Saved data entries:
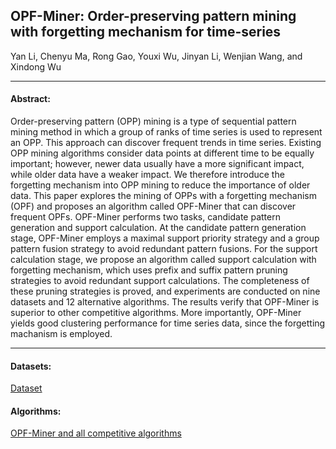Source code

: ## OPF-Miner: Order-preserving pattern mining with forgetting mechanism for time-series

Yan Li, Chenyu Ma, Rong Gao, Youxi Wu, Jinyan Li, Wenjian Wang, and Xindong Wu

***

#### Abstract:
Order-preserving pattern (OPP) mining is a type of sequential pattern mining method in which a group of ranks of time series is used to represent an OPP. This approach can discover frequent trends in time series. Existing OPP mining algorithms consider data points at different time to be equally important; however, newer data usually have a more significant impact, while older data have a weaker impact. We therefore introduce the forgetting mechanism into OPP mining to reduce the importance of older data. This paper explores the mining of OPPs with a forgetting mechanism (OPF) and proposes an algorithm called OPF-Miner that can discover frequent OPFs. OPF-Miner performs two tasks, candidate pattern generation and support calculation. At the candidate pattern generation stage, OPF-Miner employs a maximal support priority strategy and a group pattern fusion strategy to avoid redundant pattern fusions. For the support calculation stage, we propose an algorithm called support calculation with forgetting mechanism, which uses prefix and suffix pattern pruning strategies to avoid redundant support calculations. The completeness of these pruning strategies is proved, and experiments are conducted on nine datasets and 12 alternative algorithms. The results verify that OPF-Miner is superior to other competitive algorithms. More importantly, OPF-Miner yields good clustering performance for time series data, since the forgetting machanism is employed.

---

#### Datasets:
[Dataset](https://github.com/wuc567/Pattern-Mining/blob/master/OPF-Miner/DataSets)

#### Algorithms:

[OPF-Miner and all competitive algorithms](https://github.com/wuc567/Pattern-Mining/blob/master/OPF-Miner/Algorithms)
 


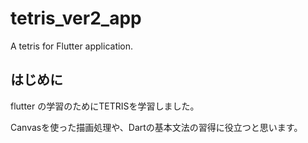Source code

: # tetris_ver2_app

A tetris for Flutter application.

## はじめに

flutter の学習のためにTETRISを学習しました。

Canvasを使った描画処理や、Dartの基本文法の習得に役立つと思います。

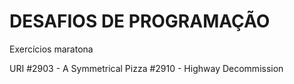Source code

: # DESAFIOS DE PROGRAMAÇÃO
Exercícios maratona

URI
#2903 - A Symmetrical Pizza
#2910 - Highway Decommission
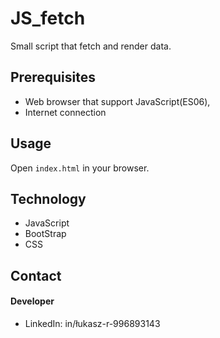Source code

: # JS_fetch
Small script that fetch and render data.

## Prerequisites

* Web browser that support JavaScript(ES06),
* Internet connection

## Usage

Open `index.html` in your browser.

## Technology
* JavaScript
* BootStrap
* CSS

## Contact
#### Developer
* LinkedIn: in/łukasz-r-996893143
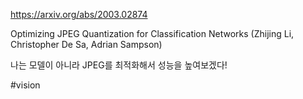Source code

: https://arxiv.org/abs/2003.02874

Optimizing JPEG Quantization for Classification Networks (Zhijing Li, Christopher De Sa, Adrian Sampson)

나는 모델이 아니라 JPEG를 최적화해서 성능을 높여보겠다!

#vision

YOUR INSTRUCTIONS> In the transcription, every picture is to be excluded and the records above given again exactly.

OUTPUT>
Source code

: ## OPF-Miner: Order-preserving pattern mining with forgetting mechanism for time-series

Yan Li, Chenyu Ma, Rong Gao, Youxi Wu, Jinyan Li, Wenjian Wang, and Xindong Wu

***

#### Abstract:
Order-preserving pattern (OPP) mining is a type of sequential pattern mining method in which a group of ranks of time series is used to represent an OPP. This approach can discover frequent trends in time series. Existing OPP mining algorithms consider data points at different time to be equally important; however, newer data usually have a more significant impact, while older data have a weaker impact. We therefore introduce the forgetting mechanism into OPP mining to reduce the importance of older data. This paper explores the mining of OPPs with a forgetting mechanism (OPF) and proposes an algorithm called OPF-Miner that can discover frequent OPFs. OPF-Miner performs two tasks, candidate pattern generation and support calculation. At the candidate pattern generation stage, OPF-Miner employs a maximal support priority strategy and a group pattern fusion strategy to avoid redundant pattern fusions. For the support calculation stage, we propose an algorithm called support calculation with forgetting mechanism, which uses prefix and suffix pattern pruning strategies to avoid redundant support calculations. The completeness of these pruning strategies is proved, and experiments are conducted on nine datasets and 12 alternative algorithms. The results verify that OPF-Miner is superior to other competitive algorithms. More importantly, OPF-Miner yields good clustering performance for time series data, since the forgetting machanism is employed.

---

#### Datasets:
[Dataset](https://github.com/wuc567/Pattern-Mining/blob/master/OPF-Miner/DataSets)

#### Algorithms:

[OPF-Miner and all competitive algorithms](https://github.com/wuc567/Pattern-Mining/blob/master/OPF-Miner/Algorithms)
 


Source code

: # tetris_ver2_app

A tetris for Flutter application.

## はじめに

flutter の学習のためにTETRISを学習しました。

Canvasを使った描画処理や、Dartの基本文法の習得に役立つと思います。

Source code

: # DESAFIOS DE PROGRAMAÇÃO
Exercícios maratona

URI
#2903 - A Symmetrical Pizza
#2910 - Highway Decommission
Source code

: # JS_fetch
Small script that fetch and render data.

## Prerequisites

* Web browser that support JavaScript(ES06),
* Internet connection

## Usage

Open `index.html` in your browser.

## Technology
* JavaScript
* BootStrap
* CSS

## Contact
#### Developer
* LinkedIn: in/łukasz-r-996893143
Source code

: https://arxiv.org/abs/2003.02874

Optimizing JPEG Quantization for Classification Networks (Zhijing Li, Christopher De Sa, Adrian Sampson)

나는 모델이 아니라 JPEG를 최적화해서 성능을 높여보겠다!

#vision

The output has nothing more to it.